• Problem statement:
Go through the records below and copy out every line holding "Number".

• Working data:
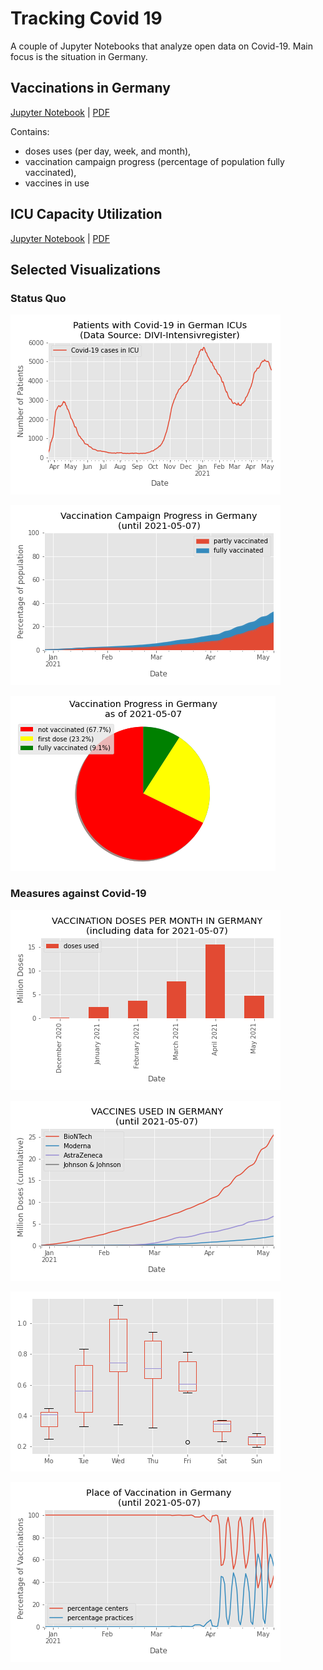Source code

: # Tracking Covid 19

A couple of Jupyter Notebooks that analyze open data on Covid-19.
Main focus is the situation in Germany.

## Vaccinations in Germany

[Jupyter Notebook](vaccination.ipynb) | [PDF](vaccination.pdf)

Contains:
* doses uses (per day, week, and month),
* vaccination campaign progress (percentage of population fully vaccinated),
* vaccines in use

## ICU Capacity Utilization

[Jupyter Notebook](intensive-care.ipynb) | [PDF](intensive-care.pdf)


## Selected Visualizations

### Status Quo

![ICU capacity utilization](img/covid-19-patients-in-icu-germany.png)

![Vaccination Progress in Germany](img/vaccinations_germany_area_plot.png)

![Vaccination in Germany Pie Chart](img/vaccination_in_germany_pie.png)

### Measures against Covid-19

![Number of vaccine doses used monthly in Germany](img/monthly_doses_germany.png)

![Vaccines used in Germany](img/vaccines_used_in_germany.png)

![Number of doses depending on the weekday](img/weekday_boxplot.png)

![Vaccination Centers vs Doctors](img/vaccinations_germany_by_place.png)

• Solution:
![Number of vaccine doses used monthly in Germany](img/monthly_doses_germany.png)
![Number of doses depending on the weekday](img/weekday_boxplot.png)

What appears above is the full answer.